Written by: Nick Cane

Game writer, fervent lover of mac and cheese. Favorite games are ES4: Oblivion, Kirby's Adventure, Link's Awakening, Final Fantasy 8 and Mario Galaxy.

  • http://www.gamers-association.com/ Andrew Moreno

    hmm. interesting!

  • http://twitter.com/TheMrFraz Luke Frazier

    Sounds like DARKSIDERS! O_O Same reasons why I couldn’t get engaged, except without Narrative Elements instead of Growth.

    • http://twitter.com/TheMrFraz Luke Frazier

      Also, I just like this Essential Trinity concept. Will discuss on podcast.

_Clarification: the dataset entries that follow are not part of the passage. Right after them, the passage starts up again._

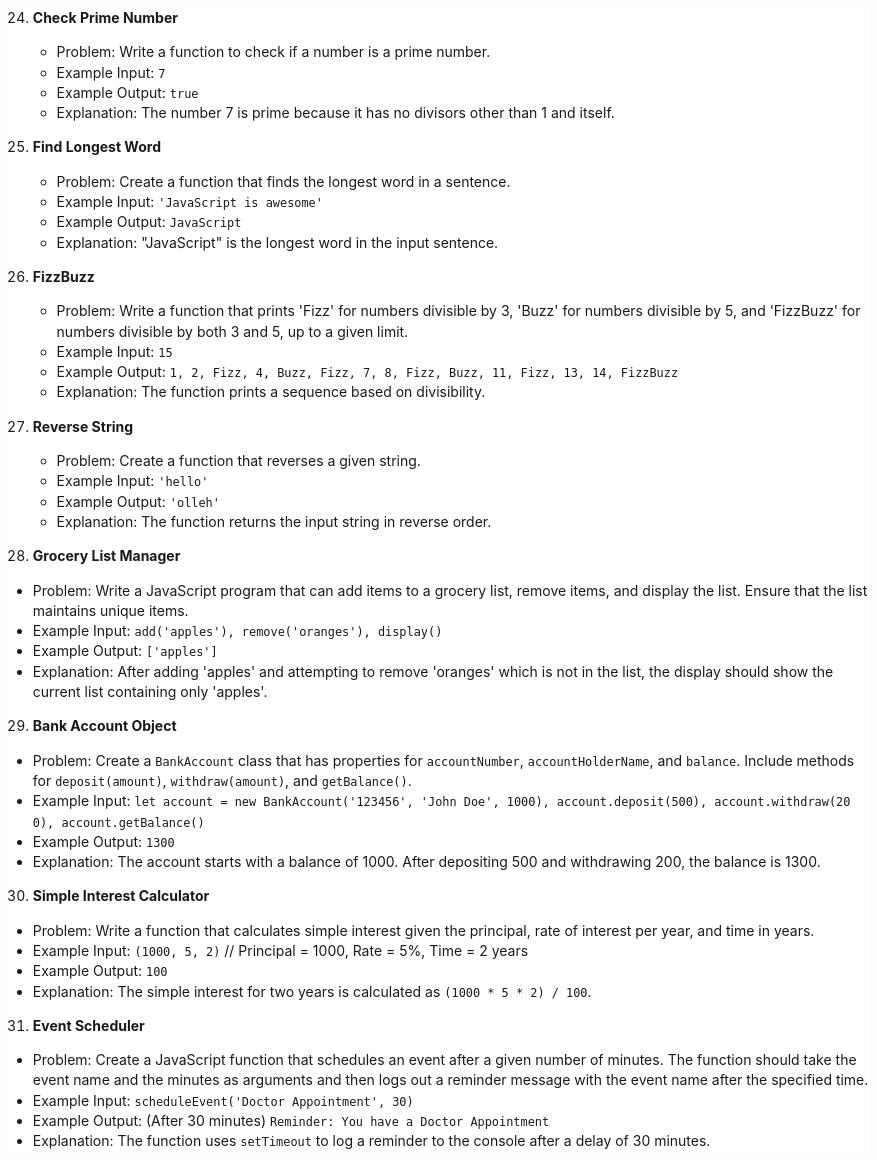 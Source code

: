 24. **Check Prime Number**
    - Problem: Write a function to check if a number is a prime number.
    - Example Input: `7`
    - Example Output: `true`
    - Explanation: The number 7 is prime because it has no divisors other than 1 and itself.

25. **Find Longest Word**
    - Problem: Create a function that finds the longest word in a sentence.
    - Example Input: `'JavaScript is awesome'`
    - Example Output: `JavaScript`
    - Explanation: "JavaScript" is the longest word in the input sentence.

26. **FizzBuzz**
    - Problem: Write a function that prints 'Fizz' for numbers divisible by 3, 'Buzz' for numbers divisible by 5, and 'FizzBuzz' for numbers divisible by both 3 and 5, up to a given limit.
    - Example Input: `15`
    - Example Output: `1, 2, Fizz, 4, Buzz, Fizz, 7, 8, Fizz, Buzz, 11, Fizz, 13, 14, FizzBuzz`
    - Explanation: The function prints a sequence based on divisibility.

27. **Reverse String**
    - Problem: Create a function that reverses a given string.
    - Example Input: `'hello'`
    - Example Output: `'olleh'`
    - Explanation: The function returns the input string in reverse order.

28.  **Grocery List Manager**
   - Problem: Write a JavaScript program that can add items to a grocery list, remove items, and display the list. Ensure that the list maintains unique items.
   - Example Input: `add('apples'), remove('oranges'), display()`
   - Example Output: `['apples']`
   - Explanation: After adding 'apples' and attempting to remove 'oranges' which is not in the list, the display should show the current list containing only 'apples'.

29.  **Bank Account Object**
   - Problem: Create a `BankAccount` class that has properties for `accountNumber`, `accountHolderName`, and `balance`. Include methods for `deposit(amount)`, `withdraw(amount)`, and `getBalance()`.
   - Example Input: `let account = new BankAccount('123456', 'John Doe', 1000), account.deposit(500), account.withdraw(200), account.getBalance()`
   - Example Output: `1300`
   - Explanation: The account starts with a balance of 1000. After depositing 500 and withdrawing 200, the balance is 1300.

30.  **Simple Interest Calculator**
   - Problem: Write a function that calculates simple interest given the principal, rate of interest per year, and time in years.
   - Example Input: `(1000, 5, 2)` // Principal = 1000, Rate = 5%, Time = 2 years
   - Example Output: `100`
   - Explanation: The simple interest for two years is calculated as `(1000 * 5 * 2) / 100`.

31.  **Event Scheduler**
   - Problem: Create a JavaScript function that schedules an event after a given number of minutes. The function should take the event name and the minutes as arguments and then logs out a reminder message with the event name after the specified time.
   - Example Input: `scheduleEvent('Doctor Appointment', 30)`
   - Example Output: (After 30 minutes) `Reminder: You have a Doctor Appointment`
   - Explanation: The function uses `setTimeout` to log a reminder to the console after a delay of 30 minutes.
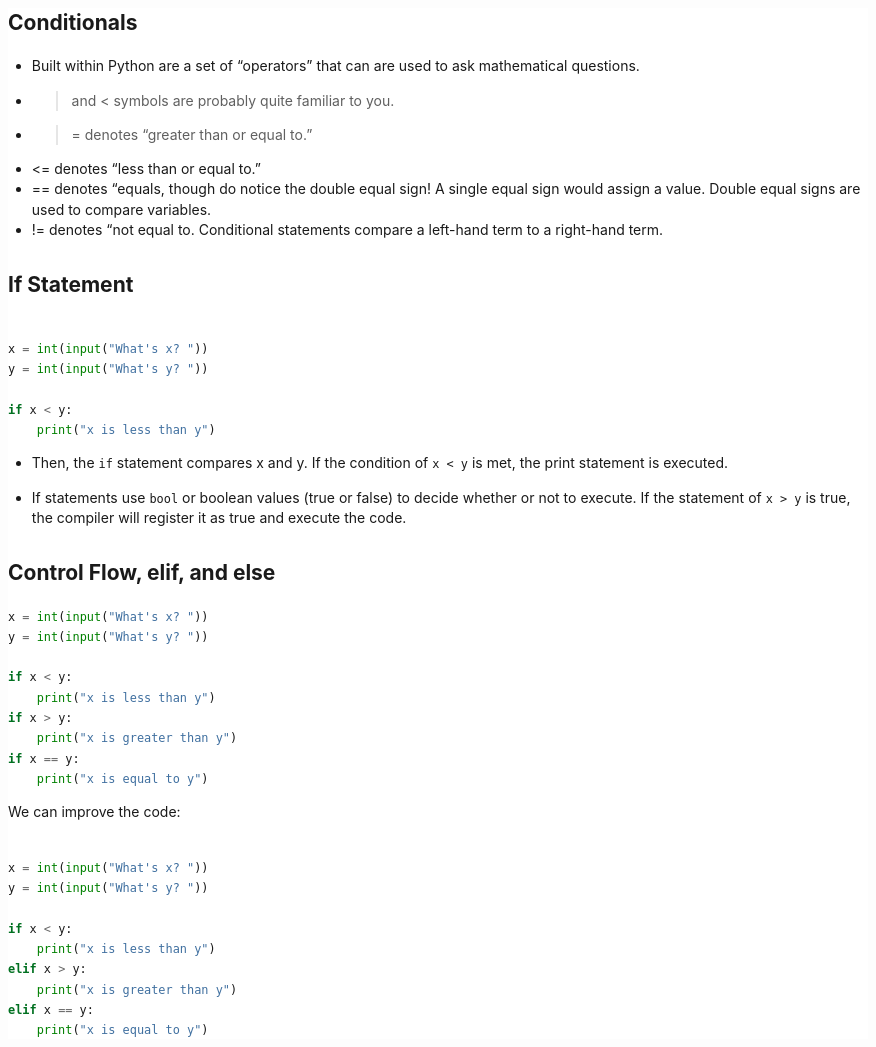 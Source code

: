 ## Conditionals

- Built within Python are a set of “operators” that can are used to ask mathematical questions.
- > and < symbols are probably quite familiar to you.
- > = denotes “greater than or equal to.”
- <= denotes “less than or equal to.”
- == denotes “equals, though do notice the double equal sign! A single equal sign would assign a value. Double equal signs are used to compare variables.
- != denotes “not equal to.
  Conditional statements compare a left-hand term to a right-hand term.

## If Statement

```python

x = int(input("What's x? "))
y = int(input("What's y? "))

if x < y:
    print("x is less than y")

```

- Then, the `if` statement compares x and y. If the condition of `x < y` is met, the print statement is executed.

- If statements use `bool` or boolean values (true or false) to decide whether or not to execute. If the statement of `x > y` is true, the compiler will register it as true and execute the code.

## Control Flow, elif, and else

```python
x = int(input("What's x? "))
y = int(input("What's y? "))

if x < y:
    print("x is less than y")
if x > y:
    print("x is greater than y")
if x == y:
    print("x is equal to y")

```

We can improve the code:

```python

x = int(input("What's x? "))
y = int(input("What's y? "))

if x < y:
    print("x is less than y")
elif x > y:
    print("x is greater than y")
elif x == y:
    print("x is equal to y")

```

      • http://twitter.com/OldLeafNick Nick Cane

        You wrote an article about it! Dont you think I forgot. Gameplay, Growth and – for some titles – Narrative Elements. Boom. Games = solved.

  • Ridge

    I’ll agree with this. I really enjoyed the writing in the game and laughed out loud more then once. But I definitely finished it largely because I paid for it. Without XP or anything it felt pointless after awhile.